School may have taught us a lot about planet earth, but there are still many interesting facts to discover about the planet.
Earth’s Deserts – 1/3 of Earth’s land is covered by Desert
The earth’s composition is 71% water, and only 29% is land. Of that 29% land, about 10% of earth’s lands are covered by desert, and about 1/3 of the total surface of the Earth. While that may seem like a huge number, it’s important to note that deserts are remote places that rarely get rains or precipitation. The largest desert on Earth is Antarctica – which covers an area of about 14,000,000 sq., which is 3,000,000 sq. larger than the Sahara.
In addition, did you know that nearly more than half of the top 10 biggest landowners in the world are from Australia? Everybody knows that land is one of the most valuable properties that you could obtain, but a number of the biggest landowners coming from the same continent would really make you curious about the land investments there.
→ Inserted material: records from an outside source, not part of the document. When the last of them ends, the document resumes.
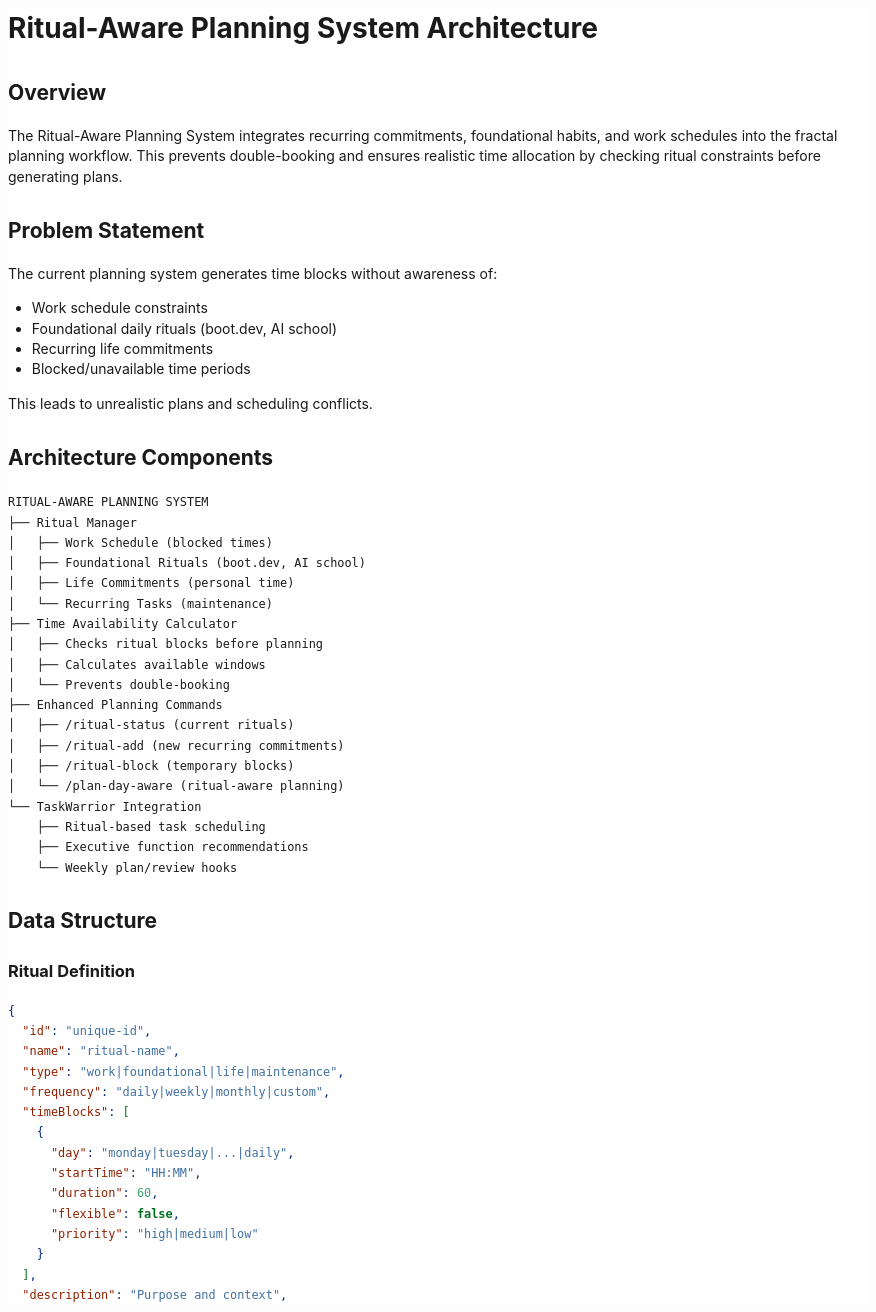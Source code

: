 # Ritual-Aware Planning System Architecture

## Overview

The Ritual-Aware Planning System integrates recurring commitments, foundational habits, and work schedules into the fractal planning workflow. This prevents double-booking and ensures realistic time allocation by checking ritual constraints before generating plans.

## Problem Statement

The current planning system generates time blocks without awareness of:
- Work schedule constraints
- Foundational daily rituals (boot.dev, AI school)
- Recurring life commitments
- Blocked/unavailable time periods

This leads to unrealistic plans and scheduling conflicts.

## Architecture Components

```
RITUAL-AWARE PLANNING SYSTEM
├── Ritual Manager
│   ├── Work Schedule (blocked times)  
│   ├── Foundational Rituals (boot.dev, AI school)
│   ├── Life Commitments (personal time)
│   └── Recurring Tasks (maintenance)
├── Time Availability Calculator  
│   ├── Checks ritual blocks before planning
│   ├── Calculates available windows
│   └── Prevents double-booking
├── Enhanced Planning Commands
│   ├── /ritual-status (current rituals)
│   ├── /ritual-add (new recurring commitments) 
│   ├── /ritual-block (temporary blocks)
│   └── /plan-day-aware (ritual-aware planning)
└── TaskWarrior Integration
    ├── Ritual-based task scheduling
    ├── Executive function recommendations
    └── Weekly plan/review hooks
```

## Data Structure

### Ritual Definition
```json
{
  "id": "unique-id",
  "name": "ritual-name",
  "type": "work|foundational|life|maintenance",
  "frequency": "daily|weekly|monthly|custom",
  "timeBlocks": [
    {
      "day": "monday|tuesday|...|daily",
      "startTime": "HH:MM",
      "duration": 60,
      "flexible": false,
      "priority": "high|medium|low"
    }
  ],
  "description": "Purpose and context",
```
So, it’s safe to say that one of the best places to buy land would be in Australia – wouldn’t matter if it’s in Townsville in Queensland, or Victoria, or even the capital, Melbourne.
Several Meteoroids Fall to Earth Every Day
Every day, it is believed that at least 4 billion meteoroids fall to Earth. However surprising that number is, most of these meteoroids are too small and would burn up in the Atmosphere before it could even come to contact with the ground. That means every day the Earth is exposed to a sudden meteoroid impact, but only one has actually been verified that came into contact with the ground – and caused an injury.
In 1954, a woman from Alabama was hit by an eight-pound meteorite which crashed through her roof. This moment of the impact caused her roof and radio to be broken and hit her hip.
Earth’s Core is as Hot as the Surface of the Sun
The initial measurements of the temperature of Earth’s core fell at around 5,000C. Earth’s solid iron core is believed to be surrounded by liquid – and is crystalline. Thanks to more advanced techniques and instruments, research was done to calculate the temperature of the earth’s core. This experiment included a piece of iron exposed to lasers and a huge amount of pressure, which then concluded that the earth’s core’s temperature is at 6,000C, which is roughly the same as the temperature of the surface of the sun.
Earth Might Have Been Once Purple
Everyone knows now that Earth is also called ‘the blue planet,’ but recent research suggests that earth might have once been purple. Dr. Shil Dassarma, a microbial geneticist hypothesized that ancient microbes did not use chlorophyll, but had other molecules to produce sunlight. Yellow and green light are absorbed by retinal pigments while it transmits red light; therefore, the molecules could have produced a purple hue.
The ‘purple earth’ would have dated around 2.4 to 3.5 billion years ago – long before the chlorophyll and photosynthesis existed.
The Earth is a complex and interesting planet. In fact, there are numerous things we still don’t know about it. It’s good to learn something new about our planet from time to time.